The Y-chromosome has been passed on from father to son since the beginning of mankind.  Spontaneous changes (mutations) to single ‘letters’ in DNA occur from time to time and result in what are called SNPs (single nucleotide polymorphisms, pronounced ‘snips’).  Each time a mutation occurs, this is a new SNP that will passed on to all male descendants.  These changes occur infrequently, but have built up over the millennia, and the SNPs on every man’s Y chromosome record the history of these changes.  By comparing the SNPs on many Y chromosomes, a high-level family tree for mankind has been constructed which is called the Y-chromosome haplotree.  The end of each branch or twig on the tree is a called a haplogroup.  The most detailed Y-DNA testing seeks to determine which haplogroup a person is in. But because only a small percentage of people have been tested, the haplotree is incomplete.  As new tests are done, new twigs are added to the tree.

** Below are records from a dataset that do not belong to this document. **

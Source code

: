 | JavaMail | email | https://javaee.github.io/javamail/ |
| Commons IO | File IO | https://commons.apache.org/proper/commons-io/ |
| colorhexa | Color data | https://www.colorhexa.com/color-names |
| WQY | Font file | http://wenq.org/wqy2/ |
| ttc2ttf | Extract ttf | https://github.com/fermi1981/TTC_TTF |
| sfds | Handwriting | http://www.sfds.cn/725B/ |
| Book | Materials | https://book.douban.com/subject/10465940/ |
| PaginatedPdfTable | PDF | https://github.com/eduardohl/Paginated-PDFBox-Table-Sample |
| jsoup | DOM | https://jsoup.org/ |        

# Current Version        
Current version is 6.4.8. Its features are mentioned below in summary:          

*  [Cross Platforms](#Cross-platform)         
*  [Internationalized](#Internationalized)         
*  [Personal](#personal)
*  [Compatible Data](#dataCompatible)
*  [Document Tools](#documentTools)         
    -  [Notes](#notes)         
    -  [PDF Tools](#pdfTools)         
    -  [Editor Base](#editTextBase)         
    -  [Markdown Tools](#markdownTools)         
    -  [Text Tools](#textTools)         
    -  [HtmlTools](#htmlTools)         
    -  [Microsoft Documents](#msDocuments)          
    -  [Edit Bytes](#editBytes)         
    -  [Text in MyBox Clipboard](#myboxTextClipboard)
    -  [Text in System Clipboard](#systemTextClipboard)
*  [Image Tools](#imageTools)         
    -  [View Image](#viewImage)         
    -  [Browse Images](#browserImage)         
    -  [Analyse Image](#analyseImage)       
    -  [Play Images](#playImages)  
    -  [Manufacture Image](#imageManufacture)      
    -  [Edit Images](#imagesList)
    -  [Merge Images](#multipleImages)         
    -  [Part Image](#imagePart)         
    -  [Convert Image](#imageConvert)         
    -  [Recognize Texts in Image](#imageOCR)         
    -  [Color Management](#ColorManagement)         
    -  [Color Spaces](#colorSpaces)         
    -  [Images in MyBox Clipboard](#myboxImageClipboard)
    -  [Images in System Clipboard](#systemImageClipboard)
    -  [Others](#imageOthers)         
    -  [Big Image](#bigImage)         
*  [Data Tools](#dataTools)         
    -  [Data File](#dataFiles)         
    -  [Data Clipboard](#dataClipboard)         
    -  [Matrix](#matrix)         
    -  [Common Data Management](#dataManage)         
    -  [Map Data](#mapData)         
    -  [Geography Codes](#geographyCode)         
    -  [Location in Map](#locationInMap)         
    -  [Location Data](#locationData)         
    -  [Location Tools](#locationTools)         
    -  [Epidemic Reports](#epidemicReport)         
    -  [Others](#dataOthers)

For a surname-specific DNA study, we have at least some information about our own family trees and we may suspect that we might be related to other families with the same surname.  Y-DNA testing helps by defining the haplogroups for each family, and enabling us to understand which families are related, and how far back in time the common ancestor lived.

A wrinkle to be aware of is that sometimes there is a so called ‘non-paternity event’ (NPE).  This means that we may know that two people are close cousins, for example, but if their Y-chromosomes are very different then it means that somewhere in the tree the presumed father is not actually the biological father.  Adoption would have this effect, for example.  Over a few generations this is unlikely to occur, but over many centuries it is increasingly likely. 

There are two types of Y-DNA tests.  Y-STR tests and Y-SNP tests.  Y-STRs (short tandem repeats) are small lengths of DNA that are repeated several times next to each other on the Y-chromosome.  A 37 STR test looks at 37 places on the Y-chromosome DNA where STRs occur and counts the number of repeats found in each place.  The number of repeats in each place can change over time down the generations.  These changes happen more frequently than changes to SNPs.  This means that by comparing the STR tests of two people we can see how likely they are to be related to each other, and how closely, over the last 400 or so years.  Different tests on offer count the number of repeats at different numbers of places on the Y-chromosome – so a 37 STR test gives some level of information, whilst a 111 STR test gives more precision. 

The Y-STR tests are useful. However, haplogroups on mankind’s family tree (the haplotree) are defined by SNPs, not by STRs.  You can often predict what branch of the haplotree someone is on from an STR test, but you can only know for sure and pin it down to one small twig on the tree by doing a Y-SNP test, like the Big-Y test from FTDNA.